Real Search Engines – Silicon Brighton Style

 

Mojeek is one of seven real web search engines and the only one outside of USA, Russia, and China. It’s a company founded in Sussex by Marc Smith and, whilst fully remote, has a predominantly Sussex based team. As the only search engine that does not track, Mojeek offers unique and important benefits to its global users.

Search with surveillance was born in Silicon Valley. Search without surveillance was born locally. We asked CEO, Colin Hayhurst to tell us about Mojeek and how search really works. 


Search engines are our main navigators to useful information on the Web. We use them to conveniently hop to a known destination. We use them to discover and learn. We check our assumptions and pose queries. And yet, very few people understand the work that goes into building a large-scale general search engine. One of those few people is lifelong Sussex resident Marc Smith. Marc a developer and the Mojeek founder, has built from scratch a full search technology stack, since starting it as a hobby project in 2004.

Numerous search engines have come and gone since 2004. Today, the only general and international web search engines are Baidu, Bing, Gigablast, Google, Mojeek, Sogou and Yandex. Yes, only seven. Seven what we call real search engines.

Later we review the main components that make up a real search engine. This will help your understanding of what goes on when you use Google or something else. First, some important context.


Image 1 Countries.png


Search Realities

The biggest challenge for a large-scale search engine is building a large, and efficiently readable, index of the Web; one that covers billions of pages. Because of this challenge a lot more companies (at least 40) opt to provide search or metasearch services. Examples of these such as DuckDuckGo, Ecosia, and Qwant get their search results and ads from Bing (Microsoft). A few others, such as Startpage, get the same from Google.

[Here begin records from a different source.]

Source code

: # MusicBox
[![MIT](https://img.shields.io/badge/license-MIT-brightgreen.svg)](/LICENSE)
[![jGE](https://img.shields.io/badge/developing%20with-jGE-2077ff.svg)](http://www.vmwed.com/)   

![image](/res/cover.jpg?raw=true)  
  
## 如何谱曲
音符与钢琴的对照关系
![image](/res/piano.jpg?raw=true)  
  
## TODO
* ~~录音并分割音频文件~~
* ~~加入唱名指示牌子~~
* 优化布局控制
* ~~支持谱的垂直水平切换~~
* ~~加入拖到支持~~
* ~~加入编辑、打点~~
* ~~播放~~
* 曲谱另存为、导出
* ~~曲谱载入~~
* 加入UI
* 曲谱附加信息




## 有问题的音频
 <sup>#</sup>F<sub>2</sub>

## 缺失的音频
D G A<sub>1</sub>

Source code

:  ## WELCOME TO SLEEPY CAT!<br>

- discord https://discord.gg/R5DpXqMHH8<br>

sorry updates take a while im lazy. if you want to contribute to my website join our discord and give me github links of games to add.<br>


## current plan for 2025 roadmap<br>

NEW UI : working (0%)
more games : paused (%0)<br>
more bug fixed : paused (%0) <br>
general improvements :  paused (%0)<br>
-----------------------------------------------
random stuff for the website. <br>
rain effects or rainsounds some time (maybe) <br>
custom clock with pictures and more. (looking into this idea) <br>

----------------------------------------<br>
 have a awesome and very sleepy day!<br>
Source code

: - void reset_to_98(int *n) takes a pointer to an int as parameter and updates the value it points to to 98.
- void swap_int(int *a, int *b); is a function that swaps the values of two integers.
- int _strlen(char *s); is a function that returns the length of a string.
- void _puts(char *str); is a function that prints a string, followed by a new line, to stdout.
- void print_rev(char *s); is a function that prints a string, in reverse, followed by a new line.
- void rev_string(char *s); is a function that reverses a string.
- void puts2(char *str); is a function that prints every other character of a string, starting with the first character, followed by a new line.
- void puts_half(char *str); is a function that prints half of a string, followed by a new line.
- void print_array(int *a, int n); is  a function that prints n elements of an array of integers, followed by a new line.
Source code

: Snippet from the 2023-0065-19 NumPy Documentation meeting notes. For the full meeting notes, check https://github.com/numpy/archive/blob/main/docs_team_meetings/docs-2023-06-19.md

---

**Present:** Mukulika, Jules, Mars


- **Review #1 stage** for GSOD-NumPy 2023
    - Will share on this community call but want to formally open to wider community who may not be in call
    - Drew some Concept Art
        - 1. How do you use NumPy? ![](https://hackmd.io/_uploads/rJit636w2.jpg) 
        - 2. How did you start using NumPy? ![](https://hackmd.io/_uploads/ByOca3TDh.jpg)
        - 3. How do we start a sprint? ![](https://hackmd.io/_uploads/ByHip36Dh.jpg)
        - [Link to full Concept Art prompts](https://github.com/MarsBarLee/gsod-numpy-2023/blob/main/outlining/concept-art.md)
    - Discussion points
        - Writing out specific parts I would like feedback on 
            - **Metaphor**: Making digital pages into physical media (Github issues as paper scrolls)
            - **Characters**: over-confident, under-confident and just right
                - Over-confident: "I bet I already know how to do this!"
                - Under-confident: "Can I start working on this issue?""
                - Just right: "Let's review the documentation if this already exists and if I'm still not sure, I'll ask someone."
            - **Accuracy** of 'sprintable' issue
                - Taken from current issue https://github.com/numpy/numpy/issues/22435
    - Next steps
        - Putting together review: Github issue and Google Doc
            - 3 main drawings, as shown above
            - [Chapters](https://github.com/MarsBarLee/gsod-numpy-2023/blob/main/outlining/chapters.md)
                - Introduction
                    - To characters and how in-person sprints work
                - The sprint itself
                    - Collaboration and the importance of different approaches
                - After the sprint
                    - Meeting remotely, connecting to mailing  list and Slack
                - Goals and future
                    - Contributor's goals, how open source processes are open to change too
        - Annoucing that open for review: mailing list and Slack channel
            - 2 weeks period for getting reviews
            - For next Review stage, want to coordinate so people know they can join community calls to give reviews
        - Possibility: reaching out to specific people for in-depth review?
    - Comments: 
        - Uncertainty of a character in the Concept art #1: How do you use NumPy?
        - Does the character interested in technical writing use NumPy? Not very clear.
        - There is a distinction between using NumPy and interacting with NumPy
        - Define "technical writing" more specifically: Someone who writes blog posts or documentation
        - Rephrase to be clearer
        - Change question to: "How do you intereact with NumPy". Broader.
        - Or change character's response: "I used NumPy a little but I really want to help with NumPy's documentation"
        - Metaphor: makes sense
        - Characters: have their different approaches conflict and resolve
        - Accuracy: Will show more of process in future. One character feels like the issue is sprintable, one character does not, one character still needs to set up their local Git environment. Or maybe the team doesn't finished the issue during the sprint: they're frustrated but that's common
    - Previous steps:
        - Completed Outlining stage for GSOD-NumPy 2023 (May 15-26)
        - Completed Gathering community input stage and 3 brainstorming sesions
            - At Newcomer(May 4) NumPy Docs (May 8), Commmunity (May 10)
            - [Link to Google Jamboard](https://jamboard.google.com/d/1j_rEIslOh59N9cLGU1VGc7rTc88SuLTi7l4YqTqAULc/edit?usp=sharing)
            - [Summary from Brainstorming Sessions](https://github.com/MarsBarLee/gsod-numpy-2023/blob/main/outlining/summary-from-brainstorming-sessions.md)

Without an index of their own, search companies are dependent on real search engines. So to understand the way in which different search services guide your journeys across the Web, you really should understand the index they are using. And importantly the companies they support, depend upon and are constrained by. At Mojeek, we created searchenginemap.com so you can see these dependencies.

At Mojeek our own technology stack means we have no such dependencies. We only use the services of an independent data centre. As we scale up, we are keen to minimise our carbon footprint so we use the Custodian data centre, in Kent, which is the UK’s greenest provider.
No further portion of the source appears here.